● Work to complete
Please give back each line of the material unchanged, but without the images.

● Data records
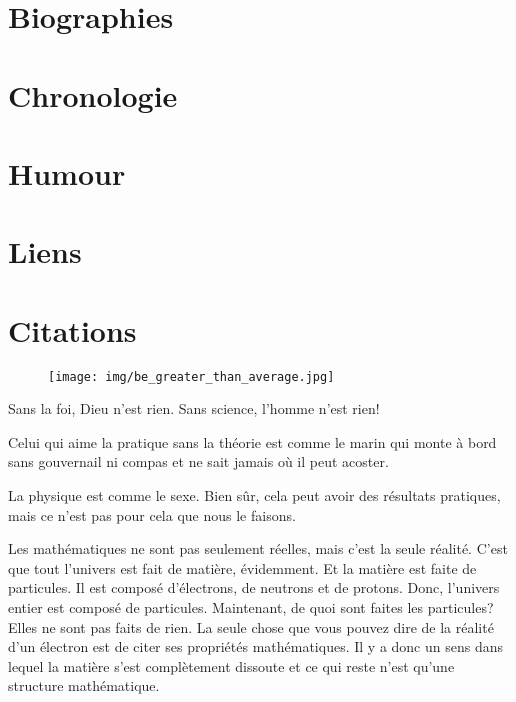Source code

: \documentclass[12pt,a4paper,twoside,openright]{report}
\theoremstyle{definition}
\theoremstyle{itexmp}
\numberwithin{equation}{section}
\begin{document}
	\chapter{Biographies}
	

	\chapter{Chronologie}
	

	\chapter{Humour}
	\minitoc
	\pagebreak
	

 	\chapter{Liens}
	

			
	\chapter{Citations}
	\begin{figure}[H]
		\centering
		\texttt{[image: img/be\_greater\_than\_average.jpg]}	
	\end{figure}
	\begin{fquote}Sans la foi, Dieu n'est rien. Sans science, l'homme n'est rien!
 	\end{fquote}
 	
	\begin{fquote}Celui qui aime la pratique sans la théorie est comme le marin qui monte à bord sans gouvernail ni compas et ne sait jamais où il peut acoster.
 	\end{fquote}
 	
	\begin{fquote}La physique est comme le sexe. Bien sûr, cela peut avoir des résultats pratiques, mais ce n’est pas pour cela que nous le faisons.
 	\end{fquote}
 	
	\begin{fquote}Les mathématiques ne sont pas seulement réelles, mais c'est la seule réalité. C'est que tout l'univers est fait de matière, évidemment. Et la matière est faite de particules. Il est composé d'électrons, de neutrons et de protons. Donc, l'univers entier est composé de particules. Maintenant, de quoi sont faites les particules? Elles ne sont pas faits de rien. La seule chose que vous pouvez dire de la réalité d'un électron est de citer ses propriétés mathématiques. Il y a donc un sens dans lequel la matière s'est complètement dissoute et ce qui reste n'est qu'une structure mathématique.
 	\end{fquote}
 	
\end{document}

● Output of the task
Source code

: \documentclass[12pt,a4paper,twoside,openright]{report}
\theoremstyle{definition}
\theoremstyle{itexmp}
\numberwithin{equation}{section}
\begin{document}
	\chapter{Biographies}
	

	\chapter{Chronologie}
	

	\chapter{Humour}
	\minitoc
	\pagebreak
	

 	\chapter{Liens}
	

			
	\chapter{Citations}
	\begin{figure}[H]
		\centering
		\texttt{[image: img/be\_greater\_than\_average.jpg]}	
	\end{figure}
	\begin{fquote}Sans la foi, Dieu n'est rien. Sans science, l'homme n'est rien!
 	\end{fquote}
 	
	\begin{fquote}Celui qui aime la pratique sans la théorie est comme le marin qui monte à bord sans gouvernail ni compas et ne sait jamais où il peut acoster.
 	\end{fquote}
 	
	\begin{fquote}La physique est comme le sexe. Bien sûr, cela peut avoir des résultats pratiques, mais ce n’est pas pour cela que nous le faisons.
 	\end{fquote}
 	
	\begin{fquote}Les mathématiques ne sont pas seulement réelles, mais c'est la seule réalité. C'est que tout l'univers est fait de matière, évidemment. Et la matière est faite de particules. Il est composé d'électrons, de neutrons et de protons. Donc, l'univers entier est composé de particules. Maintenant, de quoi sont faites les particules? Elles ne sont pas faits de rien. La seule chose que vous pouvez dire de la réalité d'un électron est de citer ses propriétés mathématiques. Il y a donc un sens dans lequel la matière s'est complètement dissoute et ce qui reste n'est qu'une structure mathématique.
 	\end{fquote}
 	
\end{document}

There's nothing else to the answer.